Gothurst, Northamptonshire: 17 September, 1605

“His father left behind tremendous debts,” Anne Vaux said quietly, walking along the moonlit terrace of Gothurst with her hands clasped at the small of her back. “Poor Francis’ inheritance is not at all what he hoped.”

She could not possibly have meant the words as an accusation against her hidden listener, but Magrat winced anyway. This was the cost of her absence: she’d missed the death of Francis Tresham’s father, and the funeral. If she had a duty in these church-less times, that was it; but she had missed it, because she was chasing this secret instead.

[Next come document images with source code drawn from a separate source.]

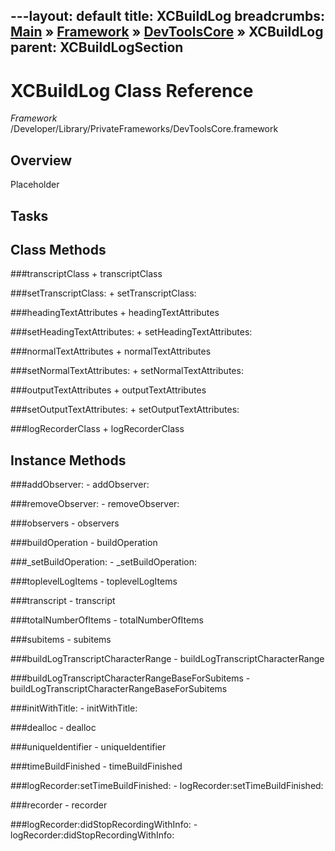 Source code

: ---layout: default
title: XCBuildLog
breadcrumbs: <a href="/index.html">Main</a> &raquo; <a href="/Frameworks.html">Framework</a> &raquo; <a href="/Frameworks/DevToolsCore.html">DevToolsCore</a> &raquo; XCBuildLog
parent: XCBuildLogSection 
---
# XCBuildLog Class Reference

*Framework* /Developer/Library/PrivateFrameworks/DevToolsCore.framework

## Overview

Placeholder

## Tasks

## Class Methods

<a name="+transcriptClass"></a>
###transcriptClass
    + transcriptClass

<a name="+setTranscriptClass:"></a>
###setTranscriptClass:
    + setTranscriptClass:

<a name="+headingTextAttributes"></a>
###headingTextAttributes
    + headingTextAttributes

<a name="+setHeadingTextAttributes:"></a>
###setHeadingTextAttributes:
    + setHeadingTextAttributes:

<a name="+normalTextAttributes"></a>
###normalTextAttributes
    + normalTextAttributes

<a name="+setNormalTextAttributes:"></a>
###setNormalTextAttributes:
    + setNormalTextAttributes:

<a name="+outputTextAttributes"></a>
###outputTextAttributes
    + outputTextAttributes

<a name="+setOutputTextAttributes:"></a>
###setOutputTextAttributes:
    + setOutputTextAttributes:

<a name="+logRecorderClass"></a>
###logRecorderClass
    + logRecorderClass

## Instance Methods

<a name="-addObserver:"></a>
###addObserver:
    - addObserver:

<a name="-removeObserver:"></a>
###removeObserver:
    - removeObserver:

<a name="-observers"></a>
###observers
    - observers

<a name="-buildOperation"></a>
###buildOperation
    - buildOperation

<a name="-_setBuildOperation:"></a>
###_setBuildOperation:
    - _setBuildOperation:

<a name="-toplevelLogItems"></a>
###toplevelLogItems
    - toplevelLogItems

<a name="-transcript"></a>
###transcript
    - transcript

<a name="-totalNumberOfItems"></a>
###totalNumberOfItems
    - totalNumberOfItems

<a name="-subitems"></a>
###subitems
    - subitems

<a name="-buildLogTranscriptCharacterRange"></a>
###buildLogTranscriptCharacterRange
    - buildLogTranscriptCharacterRange

<a name="-buildLogTranscriptCharacterRangeBaseForSubitems"></a>
###buildLogTranscriptCharacterRangeBaseForSubitems
    - buildLogTranscriptCharacterRangeBaseForSubitems

<a name="-initWithTitle:"></a>
###initWithTitle:
    - initWithTitle:

<a name="-dealloc"></a>
###dealloc
    - dealloc

<a name="-uniqueIdentifier"></a>
###uniqueIdentifier
    - uniqueIdentifier

<a name="-timeBuildFinished"></a>
###timeBuildFinished
    - timeBuildFinished

<a name="-logRecorder:setTimeBuildFinished:"></a>
###logRecorder:setTimeBuildFinished:
    - logRecorder:setTimeBuildFinished:

<a name="-recorder"></a>
###recorder
    - recorder

<a name="-logRecorder:didStopRecordingWithInfo:"></a>
###logRecorder:didStopRecordingWithInfo:
    - logRecorder:didStopRecordingWithInfo:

At least she’d found Father Garnet again. The pilgrims had returned from Wales and were dispersing once more to their homes, scattered across the midlands of England. Since the Treshams were in mourning at Rushton, Garnet had come here, to the home of Sir Everard Digby, with his dear companion and protector Anne Vaux.

Mistress Vaux was no fool. She’d concealed Garnet from searchers for ten years and, through her family, was related to half the Catholics in England. She could not see death as Magrat could, but trouble was plain enough to her sharp eyes. “I noticed Robin was not at Rushton to comfort his cousin,” she said, as they came to the end of the terrace.

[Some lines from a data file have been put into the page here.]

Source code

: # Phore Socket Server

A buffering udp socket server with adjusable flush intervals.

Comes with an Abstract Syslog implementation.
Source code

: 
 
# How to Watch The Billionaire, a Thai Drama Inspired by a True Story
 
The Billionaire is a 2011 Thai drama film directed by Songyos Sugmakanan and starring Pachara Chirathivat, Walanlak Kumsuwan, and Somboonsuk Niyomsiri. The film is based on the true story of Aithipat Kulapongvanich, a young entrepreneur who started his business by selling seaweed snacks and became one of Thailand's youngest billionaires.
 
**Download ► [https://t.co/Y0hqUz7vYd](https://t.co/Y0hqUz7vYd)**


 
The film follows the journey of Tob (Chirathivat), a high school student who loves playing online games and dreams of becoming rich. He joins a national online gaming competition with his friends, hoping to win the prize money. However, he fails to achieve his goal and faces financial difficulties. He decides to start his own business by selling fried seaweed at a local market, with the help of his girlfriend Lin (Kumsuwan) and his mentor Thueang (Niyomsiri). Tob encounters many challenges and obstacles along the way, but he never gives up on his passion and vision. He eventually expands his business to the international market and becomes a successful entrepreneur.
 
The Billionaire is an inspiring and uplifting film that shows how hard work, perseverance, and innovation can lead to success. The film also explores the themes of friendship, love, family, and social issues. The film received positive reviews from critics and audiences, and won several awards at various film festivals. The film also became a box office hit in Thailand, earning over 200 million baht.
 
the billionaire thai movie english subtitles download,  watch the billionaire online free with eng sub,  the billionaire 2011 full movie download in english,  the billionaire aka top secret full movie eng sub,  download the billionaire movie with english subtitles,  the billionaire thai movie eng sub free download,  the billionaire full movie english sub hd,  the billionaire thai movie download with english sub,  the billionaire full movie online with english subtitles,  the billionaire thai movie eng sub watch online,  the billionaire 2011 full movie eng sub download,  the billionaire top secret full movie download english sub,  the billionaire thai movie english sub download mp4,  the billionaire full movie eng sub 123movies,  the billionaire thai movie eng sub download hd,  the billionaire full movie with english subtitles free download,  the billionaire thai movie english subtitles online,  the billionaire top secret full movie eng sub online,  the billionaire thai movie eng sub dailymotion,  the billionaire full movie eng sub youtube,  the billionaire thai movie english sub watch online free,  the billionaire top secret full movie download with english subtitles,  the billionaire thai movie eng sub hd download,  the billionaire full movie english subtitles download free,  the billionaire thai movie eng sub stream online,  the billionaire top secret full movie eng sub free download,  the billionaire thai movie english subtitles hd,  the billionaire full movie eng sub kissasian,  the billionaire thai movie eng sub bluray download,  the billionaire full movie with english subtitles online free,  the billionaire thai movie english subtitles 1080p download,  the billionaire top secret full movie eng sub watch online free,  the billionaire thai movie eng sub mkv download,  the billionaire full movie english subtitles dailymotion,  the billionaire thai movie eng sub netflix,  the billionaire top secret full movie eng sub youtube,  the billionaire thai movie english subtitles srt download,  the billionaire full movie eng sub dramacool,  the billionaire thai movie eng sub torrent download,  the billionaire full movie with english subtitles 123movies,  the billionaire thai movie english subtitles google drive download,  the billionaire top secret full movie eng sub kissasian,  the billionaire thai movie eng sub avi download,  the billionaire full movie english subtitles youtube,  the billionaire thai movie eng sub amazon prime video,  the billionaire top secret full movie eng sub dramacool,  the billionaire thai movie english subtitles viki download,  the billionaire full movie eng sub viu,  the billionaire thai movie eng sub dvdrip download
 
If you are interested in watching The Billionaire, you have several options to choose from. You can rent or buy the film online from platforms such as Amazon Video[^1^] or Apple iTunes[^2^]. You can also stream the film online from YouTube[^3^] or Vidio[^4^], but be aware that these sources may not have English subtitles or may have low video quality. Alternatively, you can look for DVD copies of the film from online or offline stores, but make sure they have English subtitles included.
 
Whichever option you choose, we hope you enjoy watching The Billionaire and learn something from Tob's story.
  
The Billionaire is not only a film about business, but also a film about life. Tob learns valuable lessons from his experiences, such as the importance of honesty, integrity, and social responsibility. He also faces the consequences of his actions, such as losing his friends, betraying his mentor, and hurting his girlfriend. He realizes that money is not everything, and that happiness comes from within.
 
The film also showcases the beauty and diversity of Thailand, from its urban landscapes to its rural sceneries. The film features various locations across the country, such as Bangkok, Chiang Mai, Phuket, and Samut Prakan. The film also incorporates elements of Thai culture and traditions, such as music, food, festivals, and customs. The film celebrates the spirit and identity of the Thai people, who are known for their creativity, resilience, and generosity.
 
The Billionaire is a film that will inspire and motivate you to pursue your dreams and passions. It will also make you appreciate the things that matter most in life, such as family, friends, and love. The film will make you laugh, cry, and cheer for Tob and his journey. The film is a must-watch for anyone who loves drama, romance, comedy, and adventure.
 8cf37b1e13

“He is... much occupied with his affairs,” Garnet murmured.

Hah, Magrat thought, from her uncomfortable perch in a tree. Jesuits were not permitted to lie outright, but they had many ways of avoiding the truth. That one wasn’t even particularly subtle. Catesby was planning something.

Mistress Vaux noticed it, too. “Affairs that might explain the horses I saw being gathered at the houses of my cousins and friends? Horses fit for war.” She’d come outside without gloves, but Magrat didn’t think the twisting of her pale hands was born from cold. “Father... I feared these wild heads had some scheme in mind, and now you confirm it. I beg you, for Heaven’s sake: you must speak to Robin.”

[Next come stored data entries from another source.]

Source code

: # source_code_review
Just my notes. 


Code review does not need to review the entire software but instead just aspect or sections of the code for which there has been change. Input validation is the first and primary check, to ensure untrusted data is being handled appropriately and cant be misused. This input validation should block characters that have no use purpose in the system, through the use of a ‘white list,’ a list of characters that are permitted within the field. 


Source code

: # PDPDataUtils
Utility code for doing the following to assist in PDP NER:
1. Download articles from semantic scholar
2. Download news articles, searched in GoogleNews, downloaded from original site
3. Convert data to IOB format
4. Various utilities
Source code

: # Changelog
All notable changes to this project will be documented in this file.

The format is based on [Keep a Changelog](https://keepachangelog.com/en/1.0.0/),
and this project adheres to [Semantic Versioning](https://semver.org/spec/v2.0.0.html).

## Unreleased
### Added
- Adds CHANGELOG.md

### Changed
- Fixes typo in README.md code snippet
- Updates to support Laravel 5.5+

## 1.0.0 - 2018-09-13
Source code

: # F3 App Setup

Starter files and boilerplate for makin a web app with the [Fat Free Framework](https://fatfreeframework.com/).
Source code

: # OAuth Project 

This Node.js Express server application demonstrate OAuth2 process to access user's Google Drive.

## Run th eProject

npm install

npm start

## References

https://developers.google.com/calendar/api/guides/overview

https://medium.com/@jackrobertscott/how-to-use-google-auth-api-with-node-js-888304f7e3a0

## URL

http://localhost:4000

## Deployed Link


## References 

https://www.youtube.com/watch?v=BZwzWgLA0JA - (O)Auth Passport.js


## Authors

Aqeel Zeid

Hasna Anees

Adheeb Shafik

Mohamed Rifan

“I have,” Garnet said, clasping her hands in his own. From another man the gesture might have been intimate, but Magrat understood; Anne was his sister in Christ. Deep as the bond between them ran, it held nothing impure. “You needn’t worry, my dear. Robin merely seeks a military commission in Flanders. He’s made friends with a soldier named Guy Fawkes—or Guido, as he calls himself, as he’s been fighting for Spain. With this peace between England and Spain, ‘tis legal enough; Robin’s even asked me to write a recommendation for him, to the Archduke.”

Magrat missed Anne’s response, distracted as she was by the sudden whirl of her thoughts. Flanders? That would never have put Garnet into such desperate prayer. But perhaps she was wrong; it might not have been Catesby’s confession that Tesimond heard. She’d just assumed it, because of what the man was like.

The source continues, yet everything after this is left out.